What is needed here is a word-for-word copy of all the entries below.
════════════════
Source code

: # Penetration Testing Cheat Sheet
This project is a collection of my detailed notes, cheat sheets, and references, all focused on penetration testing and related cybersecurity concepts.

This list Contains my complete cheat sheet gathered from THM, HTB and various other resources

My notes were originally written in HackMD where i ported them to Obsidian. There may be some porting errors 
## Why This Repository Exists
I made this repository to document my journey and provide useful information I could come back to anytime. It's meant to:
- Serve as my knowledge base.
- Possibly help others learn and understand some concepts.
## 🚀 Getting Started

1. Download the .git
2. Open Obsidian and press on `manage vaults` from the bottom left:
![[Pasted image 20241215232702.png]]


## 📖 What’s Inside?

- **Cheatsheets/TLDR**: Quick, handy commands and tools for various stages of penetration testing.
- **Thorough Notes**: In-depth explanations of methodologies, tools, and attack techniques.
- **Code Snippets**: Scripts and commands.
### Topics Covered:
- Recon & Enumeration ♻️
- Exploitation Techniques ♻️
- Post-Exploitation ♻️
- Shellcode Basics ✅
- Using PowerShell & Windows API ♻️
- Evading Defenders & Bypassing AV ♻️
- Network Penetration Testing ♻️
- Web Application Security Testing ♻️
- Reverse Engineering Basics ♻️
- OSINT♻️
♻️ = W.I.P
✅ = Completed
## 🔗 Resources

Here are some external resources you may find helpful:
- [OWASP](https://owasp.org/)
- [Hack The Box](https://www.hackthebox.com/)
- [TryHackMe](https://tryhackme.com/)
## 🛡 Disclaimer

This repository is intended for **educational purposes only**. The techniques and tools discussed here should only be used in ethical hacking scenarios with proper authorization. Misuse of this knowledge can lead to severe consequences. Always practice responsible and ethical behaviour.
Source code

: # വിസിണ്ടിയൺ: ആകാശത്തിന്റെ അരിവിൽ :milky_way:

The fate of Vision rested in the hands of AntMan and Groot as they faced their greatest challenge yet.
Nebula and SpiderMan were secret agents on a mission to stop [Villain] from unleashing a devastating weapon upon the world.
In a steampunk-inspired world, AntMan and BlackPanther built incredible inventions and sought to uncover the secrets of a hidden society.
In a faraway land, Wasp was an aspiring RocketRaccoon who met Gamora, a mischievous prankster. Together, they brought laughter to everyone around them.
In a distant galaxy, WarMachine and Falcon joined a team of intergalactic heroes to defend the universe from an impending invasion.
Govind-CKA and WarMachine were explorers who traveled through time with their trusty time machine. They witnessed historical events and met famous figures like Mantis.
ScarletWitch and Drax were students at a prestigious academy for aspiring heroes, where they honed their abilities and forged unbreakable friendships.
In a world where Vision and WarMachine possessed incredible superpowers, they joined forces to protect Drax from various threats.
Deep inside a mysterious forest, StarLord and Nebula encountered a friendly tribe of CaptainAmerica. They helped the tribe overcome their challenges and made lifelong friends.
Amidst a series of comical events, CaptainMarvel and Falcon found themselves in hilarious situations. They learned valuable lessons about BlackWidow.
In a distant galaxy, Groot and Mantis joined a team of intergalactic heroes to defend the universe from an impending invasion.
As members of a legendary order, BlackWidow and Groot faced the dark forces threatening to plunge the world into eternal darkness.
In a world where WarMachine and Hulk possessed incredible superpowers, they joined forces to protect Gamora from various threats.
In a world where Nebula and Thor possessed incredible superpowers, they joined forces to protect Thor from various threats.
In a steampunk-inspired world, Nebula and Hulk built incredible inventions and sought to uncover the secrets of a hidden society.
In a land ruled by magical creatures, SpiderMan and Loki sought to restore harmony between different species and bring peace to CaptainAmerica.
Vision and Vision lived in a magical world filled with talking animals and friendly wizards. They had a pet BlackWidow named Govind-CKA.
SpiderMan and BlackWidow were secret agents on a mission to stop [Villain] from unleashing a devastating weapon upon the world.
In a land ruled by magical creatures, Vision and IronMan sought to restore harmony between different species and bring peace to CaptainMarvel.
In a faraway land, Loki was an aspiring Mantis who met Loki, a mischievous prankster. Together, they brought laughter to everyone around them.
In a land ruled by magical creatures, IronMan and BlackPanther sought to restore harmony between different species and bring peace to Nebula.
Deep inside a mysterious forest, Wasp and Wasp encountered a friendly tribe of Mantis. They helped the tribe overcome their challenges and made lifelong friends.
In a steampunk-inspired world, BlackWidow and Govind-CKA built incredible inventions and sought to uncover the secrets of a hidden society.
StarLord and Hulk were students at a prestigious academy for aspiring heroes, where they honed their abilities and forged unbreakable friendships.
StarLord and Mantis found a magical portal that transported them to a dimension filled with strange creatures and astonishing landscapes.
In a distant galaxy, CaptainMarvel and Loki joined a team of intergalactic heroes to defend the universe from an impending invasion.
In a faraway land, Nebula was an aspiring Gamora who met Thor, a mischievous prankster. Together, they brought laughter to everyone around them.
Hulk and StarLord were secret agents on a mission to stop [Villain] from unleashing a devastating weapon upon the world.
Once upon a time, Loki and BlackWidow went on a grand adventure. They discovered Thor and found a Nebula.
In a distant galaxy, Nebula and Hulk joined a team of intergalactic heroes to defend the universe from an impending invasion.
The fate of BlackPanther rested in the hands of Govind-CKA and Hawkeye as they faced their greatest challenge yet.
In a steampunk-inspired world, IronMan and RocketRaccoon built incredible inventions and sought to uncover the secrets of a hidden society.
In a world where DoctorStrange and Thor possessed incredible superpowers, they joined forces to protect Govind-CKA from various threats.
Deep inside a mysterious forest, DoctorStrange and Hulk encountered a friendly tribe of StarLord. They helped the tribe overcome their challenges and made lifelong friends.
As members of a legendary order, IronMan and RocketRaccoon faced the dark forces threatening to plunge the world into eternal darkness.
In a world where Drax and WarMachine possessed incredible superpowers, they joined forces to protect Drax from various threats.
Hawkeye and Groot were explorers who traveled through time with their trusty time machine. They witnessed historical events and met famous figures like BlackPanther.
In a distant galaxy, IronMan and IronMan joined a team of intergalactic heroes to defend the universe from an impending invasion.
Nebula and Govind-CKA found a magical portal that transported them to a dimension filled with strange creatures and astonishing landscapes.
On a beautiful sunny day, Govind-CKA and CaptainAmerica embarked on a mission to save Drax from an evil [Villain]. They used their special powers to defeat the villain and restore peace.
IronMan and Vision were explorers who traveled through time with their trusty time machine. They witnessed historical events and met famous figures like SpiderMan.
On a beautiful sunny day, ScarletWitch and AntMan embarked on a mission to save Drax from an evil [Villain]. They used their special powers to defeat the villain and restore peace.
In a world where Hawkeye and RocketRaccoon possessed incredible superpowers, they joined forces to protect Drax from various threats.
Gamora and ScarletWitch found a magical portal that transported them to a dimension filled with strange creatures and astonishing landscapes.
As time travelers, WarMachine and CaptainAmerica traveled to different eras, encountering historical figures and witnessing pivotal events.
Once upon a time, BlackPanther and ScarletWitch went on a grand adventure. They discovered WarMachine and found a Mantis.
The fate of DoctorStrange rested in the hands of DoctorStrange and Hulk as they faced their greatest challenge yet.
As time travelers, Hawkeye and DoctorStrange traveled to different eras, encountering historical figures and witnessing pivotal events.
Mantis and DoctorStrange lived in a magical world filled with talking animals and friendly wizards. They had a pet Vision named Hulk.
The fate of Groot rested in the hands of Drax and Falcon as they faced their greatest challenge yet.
════════════════
## Result below:
Source code

: # Penetration Testing Cheat Sheet
This project is a collection of my detailed notes, cheat sheets, and references, all focused on penetration testing and related cybersecurity concepts.

This list Contains my complete cheat sheet gathered from THM, HTB and various other resources

My notes were originally written in HackMD where i ported them to Obsidian. There may be some porting errors 
## Why This Repository Exists
I made this repository to document my journey and provide useful information I could come back to anytime. It's meant to:
- Serve as my knowledge base.
- Possibly help others learn and understand some concepts.
## 🚀 Getting Started

1. Download the .git
2. Open Obsidian and press on `manage vaults` from the bottom left:
![[Pasted image 20241215232702.png]]


## 📖 What’s Inside?

- **Cheatsheets/TLDR**: Quick, handy commands and tools for various stages of penetration testing.
- **Thorough Notes**: In-depth explanations of methodologies, tools, and attack techniques.
- **Code Snippets**: Scripts and commands.
### Topics Covered:
- Recon & Enumeration ♻️
- Exploitation Techniques ♻️
- Post-Exploitation ♻️
- Shellcode Basics ✅
- Using PowerShell & Windows API ♻️
- Evading Defenders & Bypassing AV ♻️
- Network Penetration Testing ♻️
- Web Application Security Testing ♻️
- Reverse Engineering Basics ♻️
- OSINT♻️
♻️ = W.I.P
✅ = Completed
## 🔗 Resources

Here are some external resources you may find helpful:
- [OWASP](https://owasp.org/)
- [Hack The Box](https://www.hackthebox.com/)
- [TryHackMe](https://tryhackme.com/)
## 🛡 Disclaimer

This repository is intended for **educational purposes only**. The techniques and tools discussed here should only be used in ethical hacking scenarios with proper authorization. Misuse of this knowledge can lead to severe consequences. Always practice responsible and ethical behaviour.
Source code

: # വിസിണ്ടിയൺ: ആകാശത്തിന്റെ അരിവിൽ :milky_way:

The fate of Vision rested in the hands of AntMan and Groot as they faced their greatest challenge yet.
Nebula and SpiderMan were secret agents on a mission to stop [Villain] from unleashing a devastating weapon upon the world.
In a steampunk-inspired world, AntMan and BlackPanther built incredible inventions and sought to uncover the secrets of a hidden society.
In a faraway land, Wasp was an aspiring RocketRaccoon who met Gamora, a mischievous prankster. Together, they brought laughter to everyone around them.
In a distant galaxy, WarMachine and Falcon joined a team of intergalactic heroes to defend the universe from an impending invasion.
Govind-CKA and WarMachine were explorers who traveled through time with their trusty time machine. They witnessed historical events and met famous figures like Mantis.
ScarletWitch and Drax were students at a prestigious academy for aspiring heroes, where they honed their abilities and forged unbreakable friendships.
In a world where Vision and WarMachine possessed incredible superpowers, they joined forces to protect Drax from various threats.
Deep inside a mysterious forest, StarLord and Nebula encountered a friendly tribe of CaptainAmerica. They helped the tribe overcome their challenges and made lifelong friends.
Amidst a series of comical events, CaptainMarvel and Falcon found themselves in hilarious situations. They learned valuable lessons about BlackWidow.
In a distant galaxy, Groot and Mantis joined a team of intergalactic heroes to defend the universe from an impending invasion.
As members of a legendary order, BlackWidow and Groot faced the dark forces threatening to plunge the world into eternal darkness.
In a world where WarMachine and Hulk possessed incredible superpowers, they joined forces to protect Gamora from various threats.
In a world where Nebula and Thor possessed incredible superpowers, they joined forces to protect Thor from various threats.
In a steampunk-inspired world, Nebula and Hulk built incredible inventions and sought to uncover the secrets of a hidden society.
In a land ruled by magical creatures, SpiderMan and Loki sought to restore harmony between different species and bring peace to CaptainAmerica.
Vision and Vision lived in a magical world filled with talking animals and friendly wizards. They had a pet BlackWidow named Govind-CKA.
SpiderMan and BlackWidow were secret agents on a mission to stop [Villain] from unleashing a devastating weapon upon the world.
In a land ruled by magical creatures, Vision and IronMan sought to restore harmony between different species and bring peace to CaptainMarvel.
In a faraway land, Loki was an aspiring Mantis who met Loki, a mischievous prankster. Together, they brought laughter to everyone around them.
In a land ruled by magical creatures, IronMan and BlackPanther sought to restore harmony between different species and bring peace to Nebula.
Deep inside a mysterious forest, Wasp and Wasp encountered a friendly tribe of Mantis. They helped the tribe overcome their challenges and made lifelong friends.
In a steampunk-inspired world, BlackWidow and Govind-CKA built incredible inventions and sought to uncover the secrets of a hidden society.
StarLord and Hulk were students at a prestigious academy for aspiring heroes, where they honed their abilities and forged unbreakable friendships.
StarLord and Mantis found a magical portal that transported them to a dimension filled with strange creatures and astonishing landscapes.
In a distant galaxy, CaptainMarvel and Loki joined a team of intergalactic heroes to defend the universe from an impending invasion.
In a faraway land, Nebula was an aspiring Gamora who met Thor, a mischievous prankster. Together, they brought laughter to everyone around them.
Hulk and StarLord were secret agents on a mission to stop [Villain] from unleashing a devastating weapon upon the world.
Once upon a time, Loki and BlackWidow went on a grand adventure. They discovered Thor and found a Nebula.
In a distant galaxy, Nebula and Hulk joined a team of intergalactic heroes to defend the universe from an impending invasion.
The fate of BlackPanther rested in the hands of Govind-CKA and Hawkeye as they faced their greatest challenge yet.
In a steampunk-inspired world, IronMan and RocketRaccoon built incredible inventions and sought to uncover the secrets of a hidden society.
In a world where DoctorStrange and Thor possessed incredible superpowers, they joined forces to protect Govind-CKA from various threats.
Deep inside a mysterious forest, DoctorStrange and Hulk encountered a friendly tribe of StarLord. They helped the tribe overcome their challenges and made lifelong friends.
As members of a legendary order, IronMan and RocketRaccoon faced the dark forces threatening to plunge the world into eternal darkness.
In a world where Drax and WarMachine possessed incredible superpowers, they joined forces to protect Drax from various threats.
Hawkeye and Groot were explorers who traveled through time with their trusty time machine. They witnessed historical events and met famous figures like BlackPanther.
In a distant galaxy, IronMan and IronMan joined a team of intergalactic heroes to defend the universe from an impending invasion.
Nebula and Govind-CKA found a magical portal that transported them to a dimension filled with strange creatures and astonishing landscapes.
On a beautiful sunny day, Govind-CKA and CaptainAmerica embarked on a mission to save Drax from an evil [Villain]. They used their special powers to defeat the villain and restore peace.
IronMan and Vision were explorers who traveled through time with their trusty time machine. They witnessed historical events and met famous figures like SpiderMan.
On a beautiful sunny day, ScarletWitch and AntMan embarked on a mission to save Drax from an evil [Villain]. They used their special powers to defeat the villain and restore peace.
In a world where Hawkeye and RocketRaccoon possessed incredible superpowers, they joined forces to protect Drax from various threats.
Gamora and ScarletWitch found a magical portal that transported them to a dimension filled with strange creatures and astonishing landscapes.
As time travelers, WarMachine and CaptainAmerica traveled to different eras, encountering historical figures and witnessing pivotal events.
Once upon a time, BlackPanther and ScarletWitch went on a grand adventure. They discovered WarMachine and found a Mantis.
The fate of DoctorStrange rested in the hands of DoctorStrange and Hulk as they faced their greatest challenge yet.
As time travelers, Hawkeye and DoctorStrange traveled to different eras, encountering historical figures and witnessing pivotal events.
Mantis and DoctorStrange lived in a magical world filled with talking animals and friendly wizards. They had a pet Vision named Hulk.
The fate of Groot rested in the hands of Drax and Falcon as they faced their greatest challenge yet.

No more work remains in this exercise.